As creators, we are frequently told to find our passion and begin building our portfolio and network as early as possible. After all, the more time we can dedicate to something, the better the outcome will be. Inherently, entrepreneurs are creative which can lead to being multi-passionate, meaning a lot of different ideas excite us at once. Radmila Lolly, a musician and fashion designer, says being an artist isn’t a one-size-fits-all endeavor. In fact, finding success as an artist is all about not having limits.
Lolly moved to the United States at 19 years old, and has since released two albums, produced over 8 music videos, designs her own costumes and launched her own couture fashion label, Elarata Casata. In addition, she’s working on a novel with a programmatic album and couture collection to accompany it.
Not limiting herself to just a singing career, Lolly is able to work in a multidisciplinary fashion and realize her full potential as an artist and storyteller. Here is how she fuses all of her passions into a successful career.
1. Find Inspiration
“I get inspired by sounds, colors, textures, and life itself,” says Lolly. “Give up perfectionism and find what you love! You don’t constantly need to be inventing something new, either. You can review past ideas, and ultimately, do your best to work intuitively. It’s important to remember that our life span is very short, so we have a limited time here on earth. We must try our best to leave a positive legacy behind that will inspire others.” Keep on the lookout for anything that inspires you, even if it’s not in the specific industry you are working in – the best ideas can come from the most random places.
2. Give Up Comparison
“It might seem like an impossible task to stop comparing yourself, but art is subjective. There will always be someone who is better at a technique than you are, or more prolific or famous. Rather than comparing yourself to someone else, letting doubt creep into your art and affect your creative energy, focus on yourself,” suggests Lolly. “I don’t think of other artists/designers as competitors. We are all just trying to make the most out of our work and careers. Compare yourself to your past self and assess your progress. Be proud of what you’ve accomplished so far.”
3. Let Your Goals Evolve
In addition to looking back, Lolly advises creators to set goals, but also be mindful of how life might change. “I’m very fortunate that we live in an era where we can continue to learn, evolve, and pursue our goals and dreams regardless of age,” notes Lolly. “We don’t live in a world where you must have everything figured out by age 23. In the past, the prevailing attitude dictated that people should choose their career path at an early age, and then continue pursuing that goal for the rest of their lives. I think that’s unrealistic.

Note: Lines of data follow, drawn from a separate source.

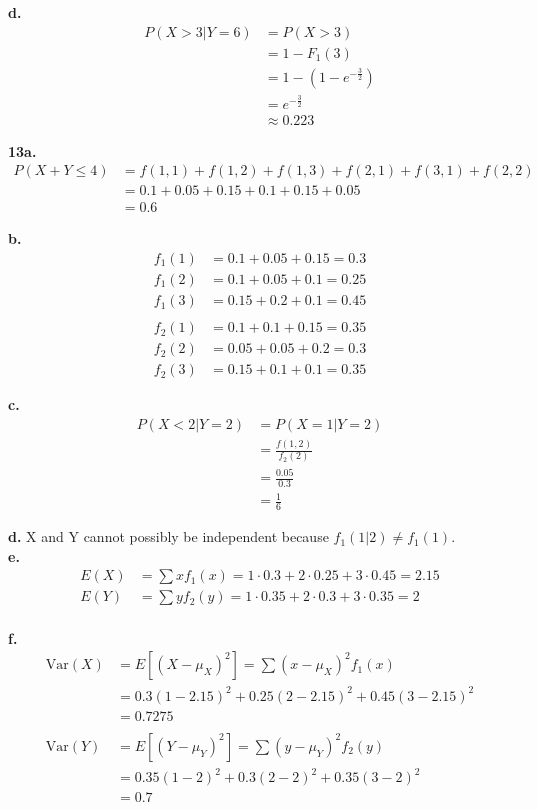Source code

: \documentclass[12pt]{report}
\begin{document}
\noindent \textbf{d.} 
\begin{align*}
P(X > 3|Y = 6) &= P(X > 3)\\
&= 1 - F_1(3)\\
&= 1 - (1 - e^{-\frac{3}{2}})\\
&= e^{-\frac{3}{2}}\\
&\approx \boxed{0.223} 
\end{align*}

\pagebreak
\noindent \textbf{13a.} 
\begin{align*}
P(X+Y \leq 4) &= f(1,1) + f(1,2) + f(1,3) + f(2,1) + f(3,1) + f(2,2)\\
&= 0.1 + 0.05 + 0.15 + 0.1 + 0.15 + 0.05\\
&= \boxed{0.6} 
\end{align*}

\noindent \textbf{b.}
\begin{align*}
f_1(1) &= 0.1 + 0.05 + 0.15 = 0.3\\
f_1(2) &= 0.1 + 0.05 + 0.1 = 0.25\\
f_1(3) &= 0.15 + 0.2 + 0.1 = 0.45\\\\
f_2(1) &= 0.1 + 0.1 + 0.15 = 0.35\\
f_2(2) &= 0.05 + 0.05 + 0.2 = 0.3\\
f_2(3) &= 0.15 + 0.1 + 0.1 = 0.35 
\end{align*}

\noindent \textbf{c.}
\begin{align*}
P(X < 2 | Y = 2) &= P(X = 1 | Y = 2)\\
&= \frac{f(1,2)}{f_2(2)}\\
&= \frac{0.05}{0.3}\\
&= \boxed{\frac{1}{6}}
\end{align*}

\noindent \textbf{d.} X and Y cannot possibly be independent because $f_1(1|2) \neq f_1(1)$.\\
\noindent \textbf{e.} 
\begin{align*}
E(X) &= \sum xf_1(x) = 1 \cdot 0.3 + 2 \cdot 0.25 + 3 \cdot 0.45 = \boxed{2.15}\\
E(Y) &= \sum yf_2(y) = 1 \cdot 0.35 + 2 \cdot 0.3 + 3 \cdot 0.35 = \boxed{2}\\ 
\end{align*}

\pagebreak
\noindent \textbf{f.} 
\begin{align*}
\text{Var}(X) &= E\left[\left(X - \mu_X\right)^2\right] = \sum\left(x - \mu_X\right)^2f_1(x)\\
&= 0.3(1 - 2.15)^2 + 0.25(2 - 2.15)^2 + 0.45(3 - 2.15)^2\\
&= \boxed{0.7275}\\\\
\text{Var}(Y) &= E\left[\left(Y - \mu_Y\right)^2\right] = \sum\left(y - \mu_Y\right)^2f_2(y)\\
&= 0.35(1 - 2)^2 + 0.3(2-2)^2 + 0.35(3-2)^2\\
&= \boxed{0.7}
\end{align*}
\end{document}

“Our goals and dreams when we’re 18 are generally very different from our goals when we are 35. When I 18, I thought I’d be a concert singer. Now, looking back at age 35, I’m still a singer, but not in the way I initially envisioned. I think of myself as a multidisciplinary artist and storyteller. Leave room for your goal to expand and evolve as time goes on.”
Give your goals and dreams enough breathing room to get bigger than you could have even imagined. If you are only committed to a certain type of success, you may not be allowing even bigger success to come into existence.
4. Keep Going
As you move forward with your career, whatever it might be, Lolly says it’s essential to just keep creating. “Try things, and even if they don’t work, don’t give up. Don’t listen to anyone who doesn’t believe in you or your future goals. And as you develop your style and grow your confidence, don’t be shy to knock on every door possible. When you do make it, no one will remember you as being annoying. They will just think of you as someone who was persistent enough to go after what you desire,” Lolly says.
Finally, Lolly says to be kind. “Even if someone doesn’t appreciate you, you will attract much more positivity in the long run.” Her mantra? “Dream, believe, work, achieve.”